What needs to be done: Scan the records beneath this line for the line holding "more optimization." and the line holding "The GLFW OpenGL3", then transcribe exactly those two and all lines between.

Data shown:
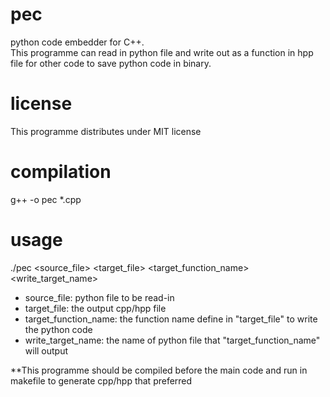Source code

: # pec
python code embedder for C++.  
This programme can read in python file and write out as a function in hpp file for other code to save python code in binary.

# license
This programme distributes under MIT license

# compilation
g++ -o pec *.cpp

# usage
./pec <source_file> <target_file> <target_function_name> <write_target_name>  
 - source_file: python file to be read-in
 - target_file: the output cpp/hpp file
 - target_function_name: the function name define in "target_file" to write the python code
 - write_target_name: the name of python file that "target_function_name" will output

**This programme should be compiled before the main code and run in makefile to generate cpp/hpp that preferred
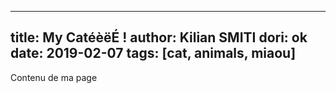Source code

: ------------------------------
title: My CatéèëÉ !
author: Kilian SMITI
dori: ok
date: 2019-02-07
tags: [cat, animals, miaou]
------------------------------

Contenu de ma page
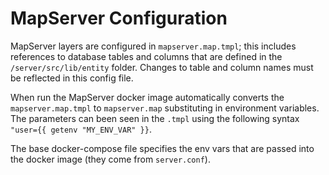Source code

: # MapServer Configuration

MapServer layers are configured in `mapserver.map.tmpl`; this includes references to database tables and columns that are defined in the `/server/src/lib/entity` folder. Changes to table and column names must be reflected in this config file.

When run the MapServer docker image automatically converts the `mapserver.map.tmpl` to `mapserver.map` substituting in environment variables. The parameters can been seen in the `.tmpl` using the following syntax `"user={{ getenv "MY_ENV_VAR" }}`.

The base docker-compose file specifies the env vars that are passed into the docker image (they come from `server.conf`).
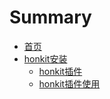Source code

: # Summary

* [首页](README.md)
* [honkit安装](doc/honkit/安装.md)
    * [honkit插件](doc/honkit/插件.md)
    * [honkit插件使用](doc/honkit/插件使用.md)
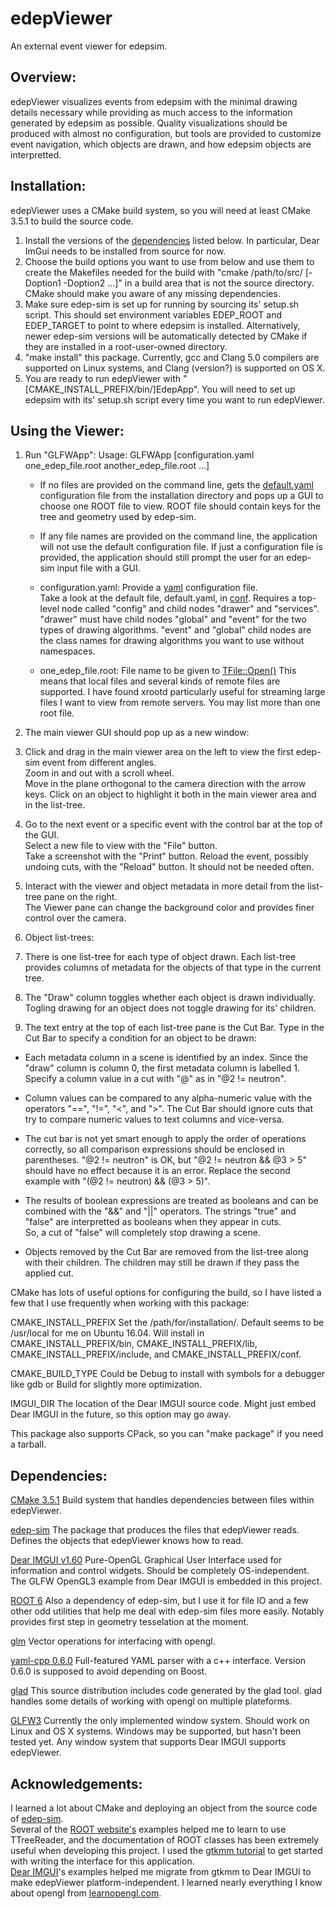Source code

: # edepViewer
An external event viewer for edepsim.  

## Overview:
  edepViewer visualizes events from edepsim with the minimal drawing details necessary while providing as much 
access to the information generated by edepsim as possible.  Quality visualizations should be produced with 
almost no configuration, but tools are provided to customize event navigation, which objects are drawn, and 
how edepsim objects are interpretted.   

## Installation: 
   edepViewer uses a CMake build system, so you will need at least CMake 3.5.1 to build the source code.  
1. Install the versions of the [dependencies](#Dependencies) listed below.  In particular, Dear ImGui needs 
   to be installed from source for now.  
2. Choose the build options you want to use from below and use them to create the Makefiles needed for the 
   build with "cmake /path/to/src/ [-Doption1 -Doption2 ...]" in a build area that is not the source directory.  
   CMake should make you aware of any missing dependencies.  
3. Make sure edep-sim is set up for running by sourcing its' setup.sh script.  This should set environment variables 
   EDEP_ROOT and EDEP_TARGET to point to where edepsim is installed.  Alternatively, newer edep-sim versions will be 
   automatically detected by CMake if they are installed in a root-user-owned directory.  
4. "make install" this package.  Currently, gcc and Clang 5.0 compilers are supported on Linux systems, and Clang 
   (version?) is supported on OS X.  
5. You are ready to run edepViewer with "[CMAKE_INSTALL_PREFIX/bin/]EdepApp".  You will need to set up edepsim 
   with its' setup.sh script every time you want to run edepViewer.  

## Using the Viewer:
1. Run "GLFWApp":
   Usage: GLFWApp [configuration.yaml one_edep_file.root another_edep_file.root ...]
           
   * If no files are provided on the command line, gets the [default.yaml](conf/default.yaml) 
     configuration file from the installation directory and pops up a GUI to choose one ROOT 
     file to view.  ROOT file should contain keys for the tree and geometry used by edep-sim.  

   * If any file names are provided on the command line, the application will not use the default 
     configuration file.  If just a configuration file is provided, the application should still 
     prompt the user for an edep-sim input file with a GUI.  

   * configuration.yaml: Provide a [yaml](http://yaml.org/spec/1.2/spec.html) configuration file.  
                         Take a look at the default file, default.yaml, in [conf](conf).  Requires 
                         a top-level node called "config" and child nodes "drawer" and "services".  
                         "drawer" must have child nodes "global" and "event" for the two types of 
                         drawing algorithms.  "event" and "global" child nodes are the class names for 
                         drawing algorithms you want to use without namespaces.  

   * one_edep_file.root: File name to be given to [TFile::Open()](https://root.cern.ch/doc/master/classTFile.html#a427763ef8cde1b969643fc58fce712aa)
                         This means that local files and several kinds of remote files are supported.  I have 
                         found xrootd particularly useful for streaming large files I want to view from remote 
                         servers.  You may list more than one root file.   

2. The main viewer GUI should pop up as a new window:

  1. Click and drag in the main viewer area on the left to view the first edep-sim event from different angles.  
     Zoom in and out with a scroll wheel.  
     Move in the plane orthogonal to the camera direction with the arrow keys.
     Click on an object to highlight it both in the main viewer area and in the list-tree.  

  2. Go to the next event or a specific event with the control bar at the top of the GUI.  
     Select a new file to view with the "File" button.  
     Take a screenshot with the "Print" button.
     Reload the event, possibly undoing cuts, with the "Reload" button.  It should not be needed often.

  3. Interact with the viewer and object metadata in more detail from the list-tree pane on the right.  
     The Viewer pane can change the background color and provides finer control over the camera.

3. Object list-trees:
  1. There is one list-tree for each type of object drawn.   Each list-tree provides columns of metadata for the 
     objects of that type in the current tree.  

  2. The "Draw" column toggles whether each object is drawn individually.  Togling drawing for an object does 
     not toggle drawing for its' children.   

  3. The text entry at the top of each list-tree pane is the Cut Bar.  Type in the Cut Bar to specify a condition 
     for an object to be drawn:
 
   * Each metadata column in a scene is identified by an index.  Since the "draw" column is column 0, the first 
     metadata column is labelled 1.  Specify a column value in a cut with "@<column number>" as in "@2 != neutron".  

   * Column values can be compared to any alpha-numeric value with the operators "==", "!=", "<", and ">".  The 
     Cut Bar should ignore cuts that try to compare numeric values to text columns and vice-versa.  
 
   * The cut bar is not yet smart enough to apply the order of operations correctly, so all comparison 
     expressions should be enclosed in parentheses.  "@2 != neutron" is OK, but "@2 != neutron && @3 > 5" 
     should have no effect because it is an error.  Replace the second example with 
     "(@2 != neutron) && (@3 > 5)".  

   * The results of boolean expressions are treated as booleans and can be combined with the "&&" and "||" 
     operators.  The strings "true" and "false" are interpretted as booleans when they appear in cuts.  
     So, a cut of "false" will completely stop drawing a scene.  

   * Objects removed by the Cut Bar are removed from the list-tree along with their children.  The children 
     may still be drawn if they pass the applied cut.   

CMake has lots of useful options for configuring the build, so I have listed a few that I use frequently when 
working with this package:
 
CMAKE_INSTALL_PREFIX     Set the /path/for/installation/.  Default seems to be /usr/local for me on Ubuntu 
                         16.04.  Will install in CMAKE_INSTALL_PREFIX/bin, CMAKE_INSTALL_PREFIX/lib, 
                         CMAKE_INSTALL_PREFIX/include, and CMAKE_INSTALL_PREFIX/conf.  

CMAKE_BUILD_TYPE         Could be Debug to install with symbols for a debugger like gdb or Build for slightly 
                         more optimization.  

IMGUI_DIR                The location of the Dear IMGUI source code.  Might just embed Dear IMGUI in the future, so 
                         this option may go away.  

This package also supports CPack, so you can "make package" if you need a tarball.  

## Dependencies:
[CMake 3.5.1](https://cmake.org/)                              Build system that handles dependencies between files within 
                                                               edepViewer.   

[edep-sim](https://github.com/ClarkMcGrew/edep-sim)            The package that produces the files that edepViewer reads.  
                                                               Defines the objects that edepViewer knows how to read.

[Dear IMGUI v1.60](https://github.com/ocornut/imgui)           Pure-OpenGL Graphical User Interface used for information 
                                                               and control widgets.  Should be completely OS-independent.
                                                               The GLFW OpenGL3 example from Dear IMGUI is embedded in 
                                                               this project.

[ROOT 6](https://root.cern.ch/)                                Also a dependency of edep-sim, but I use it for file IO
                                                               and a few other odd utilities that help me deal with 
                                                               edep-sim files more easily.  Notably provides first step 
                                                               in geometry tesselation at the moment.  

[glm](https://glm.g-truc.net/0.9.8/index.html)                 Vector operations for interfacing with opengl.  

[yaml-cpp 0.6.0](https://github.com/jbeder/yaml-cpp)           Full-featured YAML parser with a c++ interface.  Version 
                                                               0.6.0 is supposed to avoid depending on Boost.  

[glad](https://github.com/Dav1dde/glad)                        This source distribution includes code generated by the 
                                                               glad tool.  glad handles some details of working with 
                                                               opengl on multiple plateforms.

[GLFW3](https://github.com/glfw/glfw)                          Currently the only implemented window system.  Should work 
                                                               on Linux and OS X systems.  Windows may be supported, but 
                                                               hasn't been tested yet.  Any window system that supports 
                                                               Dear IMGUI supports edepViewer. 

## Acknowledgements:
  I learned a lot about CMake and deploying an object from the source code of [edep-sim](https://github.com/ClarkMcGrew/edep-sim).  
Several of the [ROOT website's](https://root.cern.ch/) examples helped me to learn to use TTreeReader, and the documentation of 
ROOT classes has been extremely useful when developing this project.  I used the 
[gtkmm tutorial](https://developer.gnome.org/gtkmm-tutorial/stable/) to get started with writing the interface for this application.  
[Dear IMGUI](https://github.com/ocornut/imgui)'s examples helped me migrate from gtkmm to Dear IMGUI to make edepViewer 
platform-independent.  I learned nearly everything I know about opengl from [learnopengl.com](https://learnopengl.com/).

Solution to the exercise:
                         more optimization.  

IMGUI_DIR                The location of the Dear IMGUI source code.  Might just embed Dear IMGUI in the future, so 
                         this option may go away.  

This package also supports CPack, so you can "make package" if you need a tarball.  

## Dependencies:
[CMake 3.5.1](https://cmake.org/)                              Build system that handles dependencies between files within 
                                                               edepViewer.   

[edep-sim](https://github.com/ClarkMcGrew/edep-sim)            The package that produces the files that edepViewer reads.  
                                                               Defines the objects that edepViewer knows how to read.

[Dear IMGUI v1.60](https://github.com/ocornut/imgui)           Pure-OpenGL Graphical User Interface used for information 
                                                               and control widgets.  Should be completely OS-independent.
                                                               The GLFW OpenGL3 example from Dear IMGUI is embedded in 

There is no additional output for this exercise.